→ What you are asked to do: When the line containing "Andrew Nakrin, 2001" is reached, include it and end there; set down verbatim every line before it, starting at the top of the records.
======== Listed records
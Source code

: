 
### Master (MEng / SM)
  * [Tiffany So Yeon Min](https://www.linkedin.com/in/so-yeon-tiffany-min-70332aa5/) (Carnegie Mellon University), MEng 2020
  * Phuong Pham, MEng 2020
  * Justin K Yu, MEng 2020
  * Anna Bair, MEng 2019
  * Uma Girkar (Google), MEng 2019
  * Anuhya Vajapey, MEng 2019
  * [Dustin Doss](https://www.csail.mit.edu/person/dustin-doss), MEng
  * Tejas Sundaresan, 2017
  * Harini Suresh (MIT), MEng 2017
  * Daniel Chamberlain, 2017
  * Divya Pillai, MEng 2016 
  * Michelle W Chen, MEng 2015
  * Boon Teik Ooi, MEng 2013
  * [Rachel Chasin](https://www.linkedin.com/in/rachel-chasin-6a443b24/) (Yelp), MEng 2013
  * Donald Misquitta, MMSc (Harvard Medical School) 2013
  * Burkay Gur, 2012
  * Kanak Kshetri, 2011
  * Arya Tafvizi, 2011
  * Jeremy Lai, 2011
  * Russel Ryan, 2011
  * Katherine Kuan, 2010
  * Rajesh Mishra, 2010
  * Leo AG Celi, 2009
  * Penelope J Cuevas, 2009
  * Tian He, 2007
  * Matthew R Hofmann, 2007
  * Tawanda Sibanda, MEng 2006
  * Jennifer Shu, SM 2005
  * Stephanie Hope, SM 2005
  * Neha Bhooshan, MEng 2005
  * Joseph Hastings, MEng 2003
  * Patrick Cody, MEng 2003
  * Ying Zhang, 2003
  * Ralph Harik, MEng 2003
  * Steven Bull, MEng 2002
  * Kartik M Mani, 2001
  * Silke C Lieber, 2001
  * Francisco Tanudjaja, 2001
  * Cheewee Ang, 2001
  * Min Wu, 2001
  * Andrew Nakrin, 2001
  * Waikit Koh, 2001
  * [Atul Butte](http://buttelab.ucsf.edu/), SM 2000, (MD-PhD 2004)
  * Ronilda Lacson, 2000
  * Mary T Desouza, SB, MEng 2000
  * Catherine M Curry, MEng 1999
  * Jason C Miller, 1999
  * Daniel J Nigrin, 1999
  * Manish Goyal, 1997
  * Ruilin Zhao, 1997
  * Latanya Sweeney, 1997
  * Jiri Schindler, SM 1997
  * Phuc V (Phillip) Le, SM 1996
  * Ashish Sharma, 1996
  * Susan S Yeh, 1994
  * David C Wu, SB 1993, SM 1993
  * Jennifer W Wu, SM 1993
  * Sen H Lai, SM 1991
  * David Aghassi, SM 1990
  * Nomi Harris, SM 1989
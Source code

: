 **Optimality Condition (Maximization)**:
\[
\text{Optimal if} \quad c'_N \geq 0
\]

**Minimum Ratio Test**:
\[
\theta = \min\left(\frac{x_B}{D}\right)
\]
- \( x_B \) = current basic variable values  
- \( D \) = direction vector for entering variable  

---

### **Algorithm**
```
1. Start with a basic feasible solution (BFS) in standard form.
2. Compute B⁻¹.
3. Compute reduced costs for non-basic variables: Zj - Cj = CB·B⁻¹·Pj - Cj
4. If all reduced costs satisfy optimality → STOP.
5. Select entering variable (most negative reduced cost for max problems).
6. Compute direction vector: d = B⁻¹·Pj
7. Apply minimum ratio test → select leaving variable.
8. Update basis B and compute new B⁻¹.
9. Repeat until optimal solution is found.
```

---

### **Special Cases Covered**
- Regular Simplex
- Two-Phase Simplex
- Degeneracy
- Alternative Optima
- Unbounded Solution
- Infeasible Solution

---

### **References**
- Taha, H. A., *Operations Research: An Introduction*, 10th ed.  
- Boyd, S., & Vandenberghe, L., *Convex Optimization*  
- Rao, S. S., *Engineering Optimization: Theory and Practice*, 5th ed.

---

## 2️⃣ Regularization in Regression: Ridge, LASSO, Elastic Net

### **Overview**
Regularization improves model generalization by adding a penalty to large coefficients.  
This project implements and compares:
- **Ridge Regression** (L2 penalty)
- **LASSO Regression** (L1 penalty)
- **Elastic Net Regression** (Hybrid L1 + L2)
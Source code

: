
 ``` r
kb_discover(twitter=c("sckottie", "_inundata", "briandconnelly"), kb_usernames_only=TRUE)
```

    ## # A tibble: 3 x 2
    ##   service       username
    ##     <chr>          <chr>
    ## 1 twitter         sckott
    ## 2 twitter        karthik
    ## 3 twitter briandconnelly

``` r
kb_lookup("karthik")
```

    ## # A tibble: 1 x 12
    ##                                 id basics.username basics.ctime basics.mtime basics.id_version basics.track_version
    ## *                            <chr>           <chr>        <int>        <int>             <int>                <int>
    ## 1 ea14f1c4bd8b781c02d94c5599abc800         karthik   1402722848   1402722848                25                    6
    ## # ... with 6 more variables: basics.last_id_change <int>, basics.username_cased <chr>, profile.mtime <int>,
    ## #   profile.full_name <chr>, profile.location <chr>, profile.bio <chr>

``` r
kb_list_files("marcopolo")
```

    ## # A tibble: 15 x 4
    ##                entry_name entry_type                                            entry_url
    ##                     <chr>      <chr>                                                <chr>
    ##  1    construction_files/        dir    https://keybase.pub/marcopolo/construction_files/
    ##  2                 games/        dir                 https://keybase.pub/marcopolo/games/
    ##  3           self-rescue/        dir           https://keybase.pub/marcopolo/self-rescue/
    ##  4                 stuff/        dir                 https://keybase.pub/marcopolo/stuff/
================
→ Response to the task:
Source code

: 
### Master (MEng / SM)
  * [Tiffany So Yeon Min](https://www.linkedin.com/in/so-yeon-tiffany-min-70332aa5/) (Carnegie Mellon University), MEng 2020
  * Phuong Pham, MEng 2020
  * Justin K Yu, MEng 2020
  * Anna Bair, MEng 2019
  * Uma Girkar (Google), MEng 2019
  * Anuhya Vajapey, MEng 2019
  * [Dustin Doss](https://www.csail.mit.edu/person/dustin-doss), MEng
  * Tejas Sundaresan, 2017
  * Harini Suresh (MIT), MEng 2017
  * Daniel Chamberlain, 2017
  * Divya Pillai, MEng 2016 
  * Michelle W Chen, MEng 2015
  * Boon Teik Ooi, MEng 2013
  * [Rachel Chasin](https://www.linkedin.com/in/rachel-chasin-6a443b24/) (Yelp), MEng 2013
  * Donald Misquitta, MMSc (Harvard Medical School) 2013
  * Burkay Gur, 2012
  * Kanak Kshetri, 2011
  * Arya Tafvizi, 2011
  * Jeremy Lai, 2011
  * Russel Ryan, 2011
  * Katherine Kuan, 2010
  * Rajesh Mishra, 2010
  * Leo AG Celi, 2009
  * Penelope J Cuevas, 2009
  * Tian He, 2007
  * Matthew R Hofmann, 2007
  * Tawanda Sibanda, MEng 2006
  * Jennifer Shu, SM 2005
  * Stephanie Hope, SM 2005
  * Neha Bhooshan, MEng 2005
  * Joseph Hastings, MEng 2003
  * Patrick Cody, MEng 2003
  * Ying Zhang, 2003
  * Ralph Harik, MEng 2003
  * Steven Bull, MEng 2002
  * Kartik M Mani, 2001
  * Silke C Lieber, 2001
  * Francisco Tanudjaja, 2001
  * Cheewee Ang, 2001
  * Min Wu, 2001
  * Andrew Nakrin, 2001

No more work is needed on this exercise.